Start of DATASET RECORDS

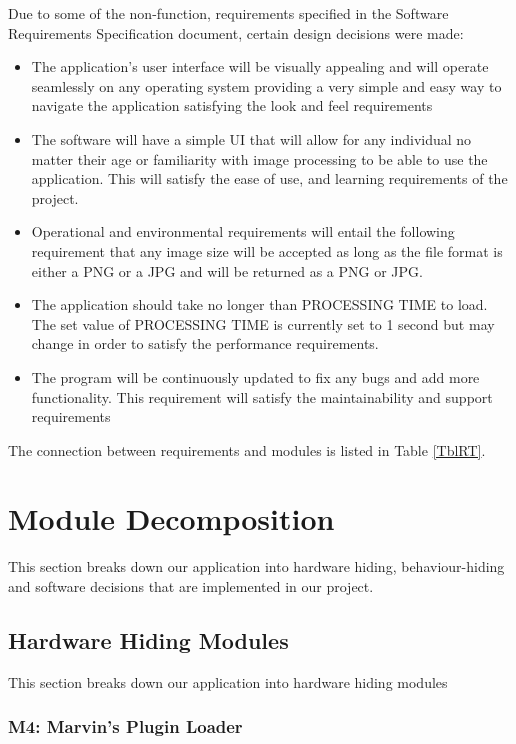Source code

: \documentclass[12pt, titlepage]{article}
\begin{document}
Due to some of the non-function, requirements specified in the Software Requirements Specification document, certain design decisions were made:\\
\begin{itemize}
\item The application’s user interface will be visually appealing and will operate seamlessly on any operating system providing a very simple and easy way to navigate the application satisfying the look and feel requirements\\
\item The software will have a simple UI that will allow for any individual no matter their age or familiarity with image processing to be able to use the application. This will satisfy the ease of use, and learning requirements of the project.
\item Operational and environmental requirements will entail the following requirement that any image size will be accepted as long as the file format is either a PNG or a JPG and will be returned as a PNG or JPG. 
\item The application should take no longer than PROCESSING TIME to load. The set value of PROCESSING TIME is currently set to 1 second but may change in order to satisfy the performance requirements.
\item The program will be continuously updated to fix any bugs and add more functionality. This requirement will satisfy the maintainability and support requirements
\end{itemize}

The connection between requirements and modules is listed in Table \ref{TblRT}.

\section{Module Decomposition} 

This section breaks down our application into hardware hiding, behaviour-hiding and software decisions that are implemented in our project.

\subsection{Hardware Hiding Modules}
This section breaks down our application into hardware hiding modules
\subsubsection{M4: Marvin's Plugin Loader}
\end{document}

End of DATASET RECORDS

- _WHAT TO DO_
Reproduce, word for word, every line starting at the line that contains "in our project." and ending with the final line of the entries.

- _WRITTEN ANSWER_
This section breaks down our application into hardware hiding, behaviour-hiding and software decisions that are implemented in our project.

\subsection{Hardware Hiding Modules}
This section breaks down our application into hardware hiding modules
\subsubsection{M4: Marvin's Plugin Loader}
\end{document}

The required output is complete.